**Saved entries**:
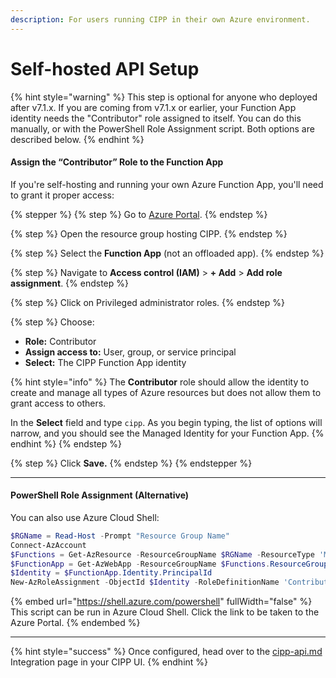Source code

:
 ```yaml
---
description: For users running CIPP in their own Azure environment.
---
```


# Self-hosted API Setup

{% hint style="warning" %}
This step is optional for anyone who deployed after v7.1.x. If you are coming from v7.1.x or earlier, your Function App identity needs the "Contributor" role assigned to itself. You can do this manually, or with the PowerShell Role Assignment script. Both options are described below.
{% endhint %}

#### Assign the “Contributor” Role to the Function App

If you're self-hosting and running your own Azure Function App, you'll need to grant it proper access:

{% stepper %}
{% step %}
Go to [Azure Portal](https://portal.azure.com).
{% endstep %}

{% step %}
Open the resource group hosting CIPP.
{% endstep %}

{% step %}
Select the **Function App** (not an offloaded app).
{% endstep %}

{% step %}
Navigate to **Access control (IAM)** > **+ Add** > **Add role assignment**.
{% endstep %}

{% step %}
Click on Privileged administrator roles.
{% endstep %}

{% step %}
Choose:

* **Role:** Contributor
* **Assign access to:** User, group, or service principal
* **Select:** The CIPP Function App identity

{% hint style="info" %}
The **Contributor** role should allow the identity to create and manage all types of Azure resources but does not allow them to grant access to others.

In the **Select** field and type `cipp`. As you begin typing, the list of options will narrow, and you should see the Managed Identity for your Function App.
{% endhint %}
{% endstep %}

{% step %}
Click **Save.**
{% endstep %}
{% endstepper %}

***

#### PowerShell Role Assignment (Alternative)

You can also use Azure Cloud Shell:

```powershell
$RGName = Read-Host -Prompt "Resource Group Name"
Connect-AzAccount
$Functions = Get-AzResource -ResourceGroupName $RGName -ResourceType 'Microsoft.Web/sites' | Where-Object { $_.Name -match 'cipp' -and $_.Name -notmatch '-' }
$FunctionApp = Get-AzWebApp -ResourceGroupName $Functions.ResourceGroupName -Name $Functions.Name
$Identity = $FunctionApp.Identity.PrincipalId
New-AzRoleAssignment -ObjectId $Identity -RoleDefinitionName 'Contributor' -Scope $FunctionApp.Id
```

{% embed url="https://shell.azure.com/powershell" fullWidth="false" %}
This script can be run in Azure Cloud Shell. Click the link to be taken to the Azure Portal.
{% endembed %}

***

{% hint style="success" %}
Once configured, head over to the [cipp-api.md](../../user-documentation/cipp/integrations/cipp-api.md "mention") Integration page in your CIPP UI.
{% endhint %}
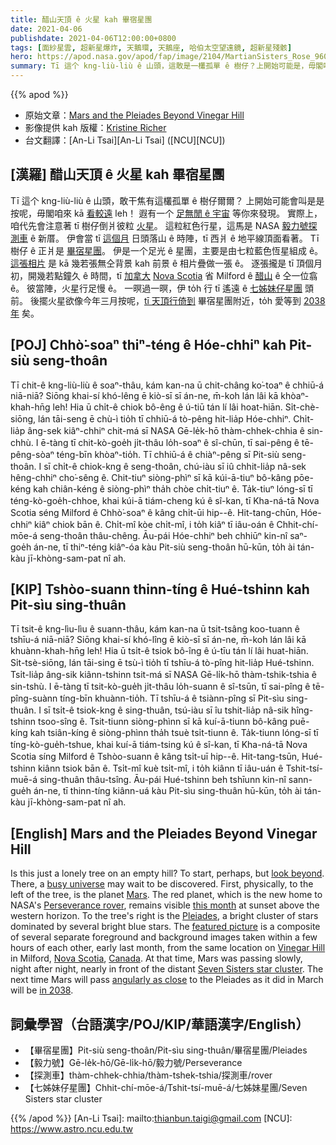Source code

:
 ```yaml
---
title: 醋山天頂 ê 火星 kah 畢宿星團
date: 2021-04-06
publishdate: 2021-04-06T12:00:00+0800
tags: [面紗星雲, 超新星爆炸, 天鵝環, 天鵝座, 哈伯太空望遠鏡, 超新星殘骸]
hero: https://apod.nasa.gov/apod/fap/image/2104/MartianSisters_Rose_960.jpg
summary: Tī 這个 kng-liù-liù ê 山頭，這敢是一欉孤單 ê 樹仔？上開始可能是，毋閣咱來 kā 看較遠 leh！有一个足無閒 ê 宇宙等你來發現。
---
```


{{% apod %}}

- 原始文章：[Mars and the Pleiades Beyond Vinegar Hill](https://apod.nasa.gov/apod/ap210406.html)
- 影像提供 kah 版權：[Kristine Richer][Kristine Richer]
- 台文翻譯：[An-Li Tsai][An-Li Tsai] ([NCU][NCU])

## [漢羅] 醋山天頂 ê 火星 kah 畢宿星團
Tī 這个 kng-liù-liù ê 山頭，敢干焦有這欉孤單 ê 樹仔爾爾？
上開始可能會叫是是按呢，毋閣咱來 kā [看較遠][look beyond] leh！
遐有一个 [足無閒 ê 宇宙][busy universe] 等你來發現。
實際上，咱代先會注意著 tī 樹仔倒爿彼粒 [火星][Mars]。
這粒紅色行星，這馬是 NASA [毅力號探測車][Perseverance rover] ê 新厝。
伊會當 tī [這個月][this month] 日頭落山 ê 時陣，tī 西爿 ê 地平線頂面看著。
Tī 樹仔 ê 正爿是 [畢宿星團][Pleiades]。
伊是一个足光 ê 星團，主要是由七粒藍色恆星組成 ê。
[這張相片][featured picture] 是 kā 幾若張無仝背景 kah 前景 ê 相片疊做一張 ê。
逐張攏是 tī 頂個月初，開幾若點鐘久 ê 時間，tī [加拿大][Canada] [Nova Scotia][Nova Scotia] 省 Milford ê [醋山][Vinegar Hill] ê 仝一位翕 ê。
彼當陣，火星行足慢 ê。
一暝過一暝，伊 to̍h 行 tī 遙遠 ê [七姊妹仔星團][Seven Sisters star cluster] 頭前。
後擺火星欲像今年三月按呢，[tī 天頂行倚到][angularly as close] 畢宿星團附近，to̍h 愛等到 [2038 年][in 2038] 矣。

## [POJ] Chhò͘-soaⁿ thiⁿ-téng ê Hóe-chhiⁿ kah Pit-siù seng-thoân

Tī chit-ê kng-liù-liù ê soaⁿ-thâu, kám kan-na ū chit-châng ko͘-toaⁿ ê chhiū-á niā-niā?
Siōng khai-sí khó-lêng ē kiò-sī sī án-ne, m̄-koh lán lâi kā khòaⁿ-khah-hn̄g leh!
Hia ū chi̍t-ê chiok bô-êng ê ú-tiū tán lí lâi hoat-hiān.
Si̍t-chè-siōng, lán tāi-seng ē chù-ì tio̍h tī chhiū-á tò-pêng hit-lia̍p Hóe-chhiⁿ.
Chi̍t-lia̍p âng-sek kiâⁿ-chhiⁿ chit-má sī NASA Gē-le̍k-hō thàm-chhek-chhia ê sin-chhù.
I ē-tàng tī chit-kò-goe̍h ji̍t-thâu lo̍h-soaⁿ ê sî-chūn, tī sai-pêng ê tē-pêng-sòaⁿ téng-bīn khòaⁿ-tio̍h.
Tī chhiū-á ê chiàⁿ-pêng sī Pit-siù seng-thoân.
I sī chi̍t-ê chiok-kng ê seng-thoân, chú-iàu sī iû chhit-lia̍p nâ-sek hêng-chhiⁿ cho͘-sêng ê.
Chit-tiuⁿ siòng-phìⁿ sī kā kúi-ā-tiuⁿ bô-kâng pōe-kéng kah chiân-kéng ê siòng-phìⁿ tha̍h chòe chi̍t-tiuⁿ ê.
Ta̍k-tiuⁿ lóng-sī tī téng-kò-goe̍h-chhoe, khai kúi-ā tiám-cheng kú ê sî-kan, tī Kha-ná-tā Nova Scotia séng Milford ê Chhò͘-soaⁿ ê kâng chi̍t-ūi hip--ê.
Hit-tang-chūn, Hóe-chhiⁿ kiâⁿ chiok bān ê.
Chi̍t-mî kòe chi̍t-mî, i to̍h kiâⁿ tī iâu-oán ê Chhit-chí-mōe-á seng-thoân thâu-chêng.
Āu-pái Hóe-chhiⁿ beh chhiūⁿ kin-nî saⁿ-goe̍h án-ne, tī thiⁿ-téng kiâⁿ-óa kàu Pit-siù seng-thoân hū-kūn, to̍h ài tán-kàu jī-khòng-sam-pat nî ah.


## [KIP] Tshòo-suann thinn-tíng ê Hué-tshinn kah Pit-sìu sing-thuân

Tī tsit-ê kng-lìu-lìu ê suann-thâu, kám kan-na ū tsit-tsâng koo-tuann ê tshīu-á niā-niā?
Siōng khai-sí khó-lîng ē kiò-sī sī án-ne, m̄-koh lán lâi kā khuànn-khah-hn̄g leh!
Hia ū tsi̍t-ê tsiok bô-îng ê ú-tīu tán lí lâi huat-hiān.
Si̍t-tsè-siōng, lán tāi-sing ē tsù-ì tio̍h tī tshīu-á tò-pîng hit-lia̍p Hué-tshinn.
Tsi̍t-lia̍p âng-sik kiânn-tshinn tsit-má sī NASA Gē-li̍k-hō thàm-tshik-tshia ê sin-tshù.
I ē-tàng tī tsit-kò-gue̍h ji̍t-thâu lo̍h-suann ê sî-tsūn, tī sai-pîng ê tē-pîng-suànn tíng-bīn khuànn-tio̍h.
Tī tshīu-á ê tsiànn-pîng sī Pit-sìu sing-thuân.
I sī tsi̍t-ê tsiok-kng ê sing-thuân, tsú-iàu sī îu tshit-lia̍p nâ-sik hîng-tshinn tsoo-sîng ê.
Tsit-tiunn siòng-phìnn sī kā kuí-ā-tiunn bô-kâng puē-kíng kah tsiân-kíng ê siòng-phìnn tha̍h tsuè tsi̍t-tiunn ê.
Ta̍k-tiunn lóng-sī tī tíng-kò-gue̍h-tshue, khai kuí-ā tiám-tsing kú ê sî-kan, tī Kha-ná-tā Nova Scotia síng Milford ê Tshòo-suann ê kâng tsi̍t-uī hip--ê.
Hit-tang-tsūn, Hué-tshinn kiânn tsiok bān ê.
Tsi̍t-mî kuè tsi̍t-mî, i to̍h kiânn tī iâu-uán ê Tshit-tsí-muē-á sing-thuân thâu-tsîng.
Āu-pái Hué-tshinn beh tshīunn kin-nî sann-gue̍h án-ne, tī thinn-tíng kiânn-uá kàu Pit-sìu sing-thuân hū-kūn, to̍h ài tán-kàu jī-khòng-sam-pat nî ah.
## [English] Mars and the Pleiades Beyond Vinegar Hill

Is this just a lonely tree on an empty hill? To start, perhaps, but [look beyond][look beyond]. There, a [busy universe][busy universe] may wait to be discovered. First, physically, to the left of the tree, is the planet [Mars][Mars]. The red planet, which is the new home to NASA's [Perseverance rover][Perseverance rover], remains visible [this month][this month] at sunset above the western horizon. To the tree's right is the [Pleiades][Pleiades], a bright cluster of stars dominated by several bright blue stars. The [featured picture][featured picture] is a composite of several separate foreground and background images taken within a few hours of each other, early last month, from the same location on [Vinegar Hill][Vinegar Hill] in Milford, [Nova Scotia][Nova Scotia], [Canada][Canada]. At that time, Mars was passing slowly, night after night, nearly in front of the distant [Seven Sisters star cluster][Seven Sisters star cluster]. The next time Mars will pass [angularly as close][angularly as close] to the Pleiades as it did in March will be [in 2038][in 2038].

## 詞彙學習（台語漢字/POJ/KIP/華語漢字/English）

- 【畢宿星團】Pit-siù seng-thoân/Pit-sìu sing-thuân/畢宿星團/Pleiades
- 【毅力號】Gē-le̍k-hō/Gē-li̍k-hō/毅力號/Perseverance
- 【探測車】thàm-chhek-chhia/thàm-tshek-tshia/探測車/rover
- 【七姊妹仔星團】Chhit-chí-mōe-á/Tshit-tsí-muē-á/七姊妹星團/Seven Sisters star cluster



{{% /apod %}}
[An-Li Tsai]: mailto:thianbun.taigi@gmail.com
[NCU]: https://www.astro.ncu.edu.tw

[Kristine Richer]: https://www.instagram.com/kristinerosephotography/

[look beyond]: https://apod.nasa.gov/apod/ap181119.html
[busy universe]: https://apod.nasa.gov/apod/ap201025.html
[Mars]: https://solarsystem.nasa.gov/planets/mars/overview/
[Perseverance rover]: https://mars.nasa.gov/mars2020/
[this month]: https://solarsystem.nasa.gov/whats-up-skywatching-tips-from-nasa/
[Pleiades]: https://en.wikipedia.org/wiki/Pleiades
[featured picture]: https://www.facebook.com/kristinerosephotography/photos/3911583112213743
[Vinegar Hill]: https://www.saltwire.com/atlantic-canada/weather/cindys-snapshot/cindys-snapshot-moonrise-on-the-spring-equinox-294415/
[Nova Scotia]: https://youtu.be/cJcvxxGlk2I
[Canada]: https://commons.wikimedia.org/wiki/File:Nova_Scotia_in_Canada_2.svg
[Seven Sisters star cluster]: https://apod.nasa.gov/apod/ap200909.html
[angularly as close]: https://apod.nasa.gov/apod/ap151108.html
[in 2038]: https://earthsky.org/tonight/closest-mars-pleiades-conjunction-until-2038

**Task description**:
The lines of the records that contain the string "tsūn" should be located and copied.

**Exercise result**:
I ē-tàng tī tsit-kò-gue̍h ji̍t-thâu lo̍h-suann ê sî-tsūn, tī sai-pîng ê tē-pîng-suànn tíng-bīn khuànn-tio̍h.
Hit-tang-tsūn, Hué-tshinn kiânn tsiok bān ê.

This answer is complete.